O Departamento da Energia dos EUA muda de tom quanto ao Pico Petrolífero
Michael T. Klare (Resistir.info)
Todo verão a Energy Information Administration (EIA) do Departamento da Energia dos EUA emite o seu International Energy Outlook (IEO) – um compacto compêndio de dados e análises sobre a evolução da equação da energia no mundo. Para aqueles com capacidade para interpretar os resultados estatísticos chaves, a divulgação do IEO pode proporcionar uma oportunidade única para avaliar mudanças importantes nas tendências energéticas globais, tal como os relatórios de rotina do Partido Comunista publicados no Pravda outrora proporcionavam aos observadores do Kremlin percepções quanto a mudanças na liderança de topo da União Soviética.
De fato, a divulgação recente do IEO 2009 proporcionou aos observadores da energia um festim de revelações significativas. A revelação de longe mais significativa: o IEO prevê uma queda aguda na projetada futura produção mundial de petróleo (em comparação com expectativas anteriores) e um aumento correspondente da dependência do que costuma ser chamado de “combustíveis não convencionais” – areias petrolíferas, petróleo ultra-profundo, óleo de xisto e biocombustíveis.
Assim, aqui está a manchete: Pela primeira vez, a respeitada Energy Information Administration parece estar juntando-se àqueles peritos que desde há muito tem argumentado que a era do petróleo barato e abundante chegou ao fim. Quase igualmente notável, no que concerne a notícias, o relatório de 2009 destaca a insaciável procura da Ásia por energia e sugere que a China mover-se cada vez mais para perto do ponto em que ultrapassará os Estados Unidos como o consumidor número um de energia do mundo. Claramente, uma nova era de competição energética implacável está iminente.
O Pico Petrolífero torna-se a nova norma
Ainda em 2007, o IEO projetava que a produção global de petróleo convencional (o material que brota do solo em forma líquida) atingiria 107,2 milhões de barris por dia em 2030, um aumento substancial em relação aos 81,5 milhões de barris produzidos em 2006. Agora, em 2009, a edição mais recente do relatório, sombriamente, reduziu aquele número projetado para 2030 a apenas 93,1 milhões de barris por dia – em termos de produção futura, um impressionante declínio de expectativa de 14,1 milhões de barris por dia.

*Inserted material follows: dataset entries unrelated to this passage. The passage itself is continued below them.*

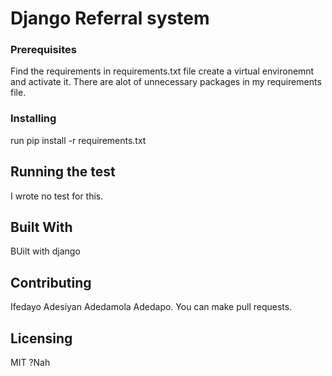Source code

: 
# Django Referral system

### Prerequisites
Find the requirements in requirements.txt file
create a virtual environemnt and activate it. There are alot
of unnecessary packages in my requirements file. 

### Installing
run pip install -r requirements.txt

## Running the test
I wrote no test for this.


## Built With
BUilt with django

## Contributing
Ifedayo Adesiyan
Adedamola Adedapo.
You can make pull requests.

## Licensing
MIT ?Nah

Mesmo quando se acrescenta a projeção do relatório de 2009 de um aumento maior do que o esperado na produção de combustíveis não convencionais, ainda assim acaba-se com um declínio líquido projetado de 11,1 milhões de barris por dia na oferta global de combustíveis líquidos (quando comparado aos números em ascensão projetados no relatório do IEO de 2007). O que significa este declínio – senão o crescente pessimismo de peritos em energia no que se refere à oferta internacional de líquidos petrolíferos?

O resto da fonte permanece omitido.